-- Your goal --
Extract all lines from the data beneath that include the word "theoremstyle".

┌─ Supplied data

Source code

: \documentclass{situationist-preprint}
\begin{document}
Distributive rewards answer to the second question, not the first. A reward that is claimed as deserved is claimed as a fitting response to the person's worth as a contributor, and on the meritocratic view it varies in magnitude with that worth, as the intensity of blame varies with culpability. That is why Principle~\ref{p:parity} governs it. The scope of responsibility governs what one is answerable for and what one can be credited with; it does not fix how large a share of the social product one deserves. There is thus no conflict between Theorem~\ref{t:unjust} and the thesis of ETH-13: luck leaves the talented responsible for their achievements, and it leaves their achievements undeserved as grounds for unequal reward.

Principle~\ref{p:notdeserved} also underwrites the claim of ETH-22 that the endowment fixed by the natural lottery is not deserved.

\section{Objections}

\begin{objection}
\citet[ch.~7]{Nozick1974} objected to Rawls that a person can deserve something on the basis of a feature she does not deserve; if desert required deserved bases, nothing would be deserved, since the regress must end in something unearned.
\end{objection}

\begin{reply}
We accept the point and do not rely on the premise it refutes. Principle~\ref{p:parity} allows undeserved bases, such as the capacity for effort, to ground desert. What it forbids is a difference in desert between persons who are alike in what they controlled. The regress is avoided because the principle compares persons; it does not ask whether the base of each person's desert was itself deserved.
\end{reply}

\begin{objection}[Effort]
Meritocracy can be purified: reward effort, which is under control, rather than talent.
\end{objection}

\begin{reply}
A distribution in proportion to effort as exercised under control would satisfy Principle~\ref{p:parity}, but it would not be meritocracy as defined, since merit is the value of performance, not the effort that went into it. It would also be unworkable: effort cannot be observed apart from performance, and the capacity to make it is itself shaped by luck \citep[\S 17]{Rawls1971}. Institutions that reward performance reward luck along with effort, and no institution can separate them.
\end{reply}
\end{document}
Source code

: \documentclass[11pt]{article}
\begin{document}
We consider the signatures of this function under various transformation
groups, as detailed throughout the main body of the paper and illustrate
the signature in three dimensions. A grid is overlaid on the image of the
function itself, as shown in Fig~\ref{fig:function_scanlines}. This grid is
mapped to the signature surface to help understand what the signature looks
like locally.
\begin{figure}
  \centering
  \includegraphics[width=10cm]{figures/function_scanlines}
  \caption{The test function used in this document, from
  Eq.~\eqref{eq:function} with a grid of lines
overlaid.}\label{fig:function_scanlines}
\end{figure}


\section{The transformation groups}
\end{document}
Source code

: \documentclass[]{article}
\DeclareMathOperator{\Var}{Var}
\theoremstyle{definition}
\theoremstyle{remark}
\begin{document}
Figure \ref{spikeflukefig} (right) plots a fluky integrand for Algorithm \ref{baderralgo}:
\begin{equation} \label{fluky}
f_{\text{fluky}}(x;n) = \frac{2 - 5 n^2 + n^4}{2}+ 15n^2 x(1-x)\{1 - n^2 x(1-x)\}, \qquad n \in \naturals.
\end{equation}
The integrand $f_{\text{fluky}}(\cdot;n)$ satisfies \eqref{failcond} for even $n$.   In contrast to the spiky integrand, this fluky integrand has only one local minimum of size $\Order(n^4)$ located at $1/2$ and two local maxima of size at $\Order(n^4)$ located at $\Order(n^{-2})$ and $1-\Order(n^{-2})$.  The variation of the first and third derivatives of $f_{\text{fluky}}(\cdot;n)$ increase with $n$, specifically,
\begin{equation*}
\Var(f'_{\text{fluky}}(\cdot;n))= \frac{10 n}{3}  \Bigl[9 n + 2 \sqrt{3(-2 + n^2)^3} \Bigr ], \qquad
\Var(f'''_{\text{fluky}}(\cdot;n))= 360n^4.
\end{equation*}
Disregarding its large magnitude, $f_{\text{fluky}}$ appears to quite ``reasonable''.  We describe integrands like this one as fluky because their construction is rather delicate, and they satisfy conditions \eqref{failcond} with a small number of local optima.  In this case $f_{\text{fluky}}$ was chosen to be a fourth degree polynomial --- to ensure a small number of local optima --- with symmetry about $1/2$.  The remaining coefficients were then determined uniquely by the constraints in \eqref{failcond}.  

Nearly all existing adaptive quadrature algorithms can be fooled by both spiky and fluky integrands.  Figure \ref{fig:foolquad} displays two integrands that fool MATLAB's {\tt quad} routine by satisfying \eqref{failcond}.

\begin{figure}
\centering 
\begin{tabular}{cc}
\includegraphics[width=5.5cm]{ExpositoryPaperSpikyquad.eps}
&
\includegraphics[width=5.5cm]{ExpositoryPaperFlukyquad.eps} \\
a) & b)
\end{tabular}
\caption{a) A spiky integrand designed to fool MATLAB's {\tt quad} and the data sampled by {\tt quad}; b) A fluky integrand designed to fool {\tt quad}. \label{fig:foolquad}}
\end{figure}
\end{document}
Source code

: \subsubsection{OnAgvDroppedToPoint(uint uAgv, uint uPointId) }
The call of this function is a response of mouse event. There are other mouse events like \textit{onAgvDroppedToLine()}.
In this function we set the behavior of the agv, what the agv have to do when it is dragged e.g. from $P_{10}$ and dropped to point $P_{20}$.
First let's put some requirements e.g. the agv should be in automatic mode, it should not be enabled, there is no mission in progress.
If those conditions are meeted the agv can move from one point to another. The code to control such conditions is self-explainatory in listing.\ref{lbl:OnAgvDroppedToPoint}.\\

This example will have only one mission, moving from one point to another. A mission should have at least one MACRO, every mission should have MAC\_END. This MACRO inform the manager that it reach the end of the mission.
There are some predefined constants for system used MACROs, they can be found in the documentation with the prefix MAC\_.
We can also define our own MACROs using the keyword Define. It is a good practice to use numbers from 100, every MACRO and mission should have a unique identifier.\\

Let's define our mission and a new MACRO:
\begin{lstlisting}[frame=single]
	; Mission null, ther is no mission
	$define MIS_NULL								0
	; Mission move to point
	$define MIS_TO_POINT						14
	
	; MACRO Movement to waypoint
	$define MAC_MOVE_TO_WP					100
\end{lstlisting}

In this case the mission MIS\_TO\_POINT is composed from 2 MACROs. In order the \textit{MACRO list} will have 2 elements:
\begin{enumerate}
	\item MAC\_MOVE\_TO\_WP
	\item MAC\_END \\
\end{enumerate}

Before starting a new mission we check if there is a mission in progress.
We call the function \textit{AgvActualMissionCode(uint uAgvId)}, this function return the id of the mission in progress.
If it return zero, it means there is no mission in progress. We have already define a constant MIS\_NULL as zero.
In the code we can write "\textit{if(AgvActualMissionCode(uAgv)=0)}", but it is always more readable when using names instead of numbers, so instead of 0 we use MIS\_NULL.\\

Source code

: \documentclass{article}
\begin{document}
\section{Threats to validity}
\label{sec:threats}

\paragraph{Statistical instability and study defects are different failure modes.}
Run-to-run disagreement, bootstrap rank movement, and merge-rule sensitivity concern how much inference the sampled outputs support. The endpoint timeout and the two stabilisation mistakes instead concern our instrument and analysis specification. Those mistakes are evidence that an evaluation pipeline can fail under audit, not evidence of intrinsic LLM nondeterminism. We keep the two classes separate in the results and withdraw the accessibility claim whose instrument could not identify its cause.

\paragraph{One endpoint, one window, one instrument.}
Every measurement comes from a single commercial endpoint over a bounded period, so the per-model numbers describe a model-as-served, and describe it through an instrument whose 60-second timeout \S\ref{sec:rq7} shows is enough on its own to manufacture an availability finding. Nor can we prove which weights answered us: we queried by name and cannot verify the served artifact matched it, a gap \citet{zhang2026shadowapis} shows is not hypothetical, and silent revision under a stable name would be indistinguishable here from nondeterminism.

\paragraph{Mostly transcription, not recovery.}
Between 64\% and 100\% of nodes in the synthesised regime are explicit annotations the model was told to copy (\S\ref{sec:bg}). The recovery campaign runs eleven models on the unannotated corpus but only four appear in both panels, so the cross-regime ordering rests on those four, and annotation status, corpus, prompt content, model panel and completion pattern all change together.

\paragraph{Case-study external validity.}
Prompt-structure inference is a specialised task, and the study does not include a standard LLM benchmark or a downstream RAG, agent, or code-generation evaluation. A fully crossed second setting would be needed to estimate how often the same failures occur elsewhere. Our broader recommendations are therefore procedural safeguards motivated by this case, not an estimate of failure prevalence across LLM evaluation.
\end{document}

└─

-- Exercise output --
\theoremstyle{definition}
\theoremstyle{remark}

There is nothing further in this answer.